<<<<

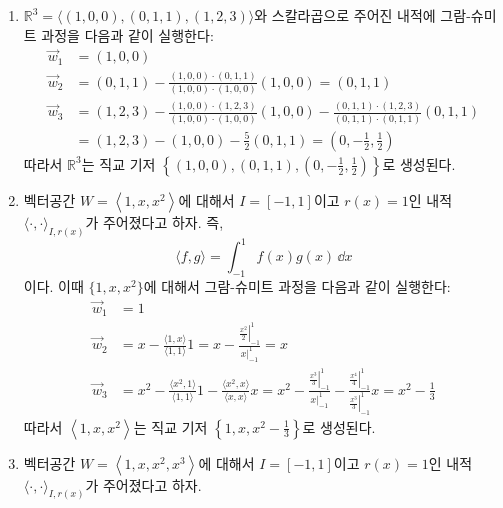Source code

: \documentclass[sections/engineering_mathematics_lecture_note.tex]{subfiles}
\begin{document}
\begin{example}
    \leavevmode
    \begin{enumerate}
        \item $\mathbb R^3 = \langle (1, 0, 0), (0, 1, 1), (1, 2, 3) \rangle$와 스칼라곱으로 주어진 내적에 그람-슈미트 과정을 다음과 같이 실행한다:
            \begin{align*}
                \vec w_1 &= (1, 0, 0)\\
                \vec w_2 &= (0, 1, 1) - \frac{(1, 0, 0) \cdot (0, 1, 1)}{(1, 0, 0) \cdot (1, 0, 0)} (1, 0, 0) = (0, 1, 1)\\
                \vec w_3 &= (1, 2, 3) - \frac{(1, 0, 0) \cdot (1, 2, 3)}{(1, 0, 0) \cdot (1, 0, 0)}(1, 0, 0) - \frac{(0, 1, 1) \cdot (1, 2, 3)}{(0, 1, 1) \cdot (0, 1, 1)}(0, 1, 1)\\
                         &= (1, 2, 3) - (1, 0, 0) - \frac 52 (0, 1, 1) = \left(0, -\frac 12, \frac 12\right)
            \end{align*}
            따라서 $\mathbb R^3$는 직교 기저 $\left\{(1, 0, 0), (0, 1, 1), \left(0, -\frac12, \frac12\right)\right\}$로 생성된다.
        \item 벡터공간 $W = \left< 1, x, x^2 \right>$에 대해서 $I = [-1, 1]$이고 $r(x) = 1$인 내적 $\langle \cdot, \cdot \rangle_{I, r(x)}$가 주어졌다고 하자.
            즉,
            \begin{equation*}
                \langle f, g \rangle = \int_{-1}^1 f(x) g(x)\,\dd x
            \end{equation*}
            이다.
            이때 $\{1, x, x^2\}$에 대해서 그람-슈미트 과정을 다음과 같이 실행한다:
            \begin{align*}
                \vec w_1 &= 1\\
                \vec w_2 &= x - \frac{\langle 1, x \rangle}{\langle 1, 1\rangle} 1 = x - \frac{\left. \frac{x^2}{2}\right|_{-1}^1}{\left. x\right|_{-1}^1} = x\\
                \vec w_3 &= x^2 - \frac{\langle x^2, 1 \rangle}{\langle 1, 1\rangle} 1 - \frac{\langle x^2, x\rangle}{\langle x, x \rangle} x = x^2 - \frac{\left.\frac{x^3}{3}\right|_{-1}^1}{\left. x \right|_{-1}^1} - \frac{\left. \frac{x^4}{4} \right|_{-1}^1}{\left. \frac{x^3}{3} \right|_{-1}^1} x = x^2 - \frac13
            \end{align*}
            따라서 $\left< 1, x, x^2 \right>$는 직교 기저 $\left\{1, x, x^2 - \frac13\right\}$로 생성된다.
        \item 벡터공간 $W = \left< 1, x, x^2, x^3 \right>$에 대해서 $I = [-1, 1]$이고 $r(x) = 1$인 내적 $\langle \cdot, \cdot \rangle_{I, r(x)}$가 주어졌다고 하자.

\end{enumerate}
\end{example}
\end{document}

>>>>

» **TASK INSTRUCTIONS**: The word "벡터공간" appears in some lines of the listing. Give the number of those lines, and only that.

» **RESULT**: 2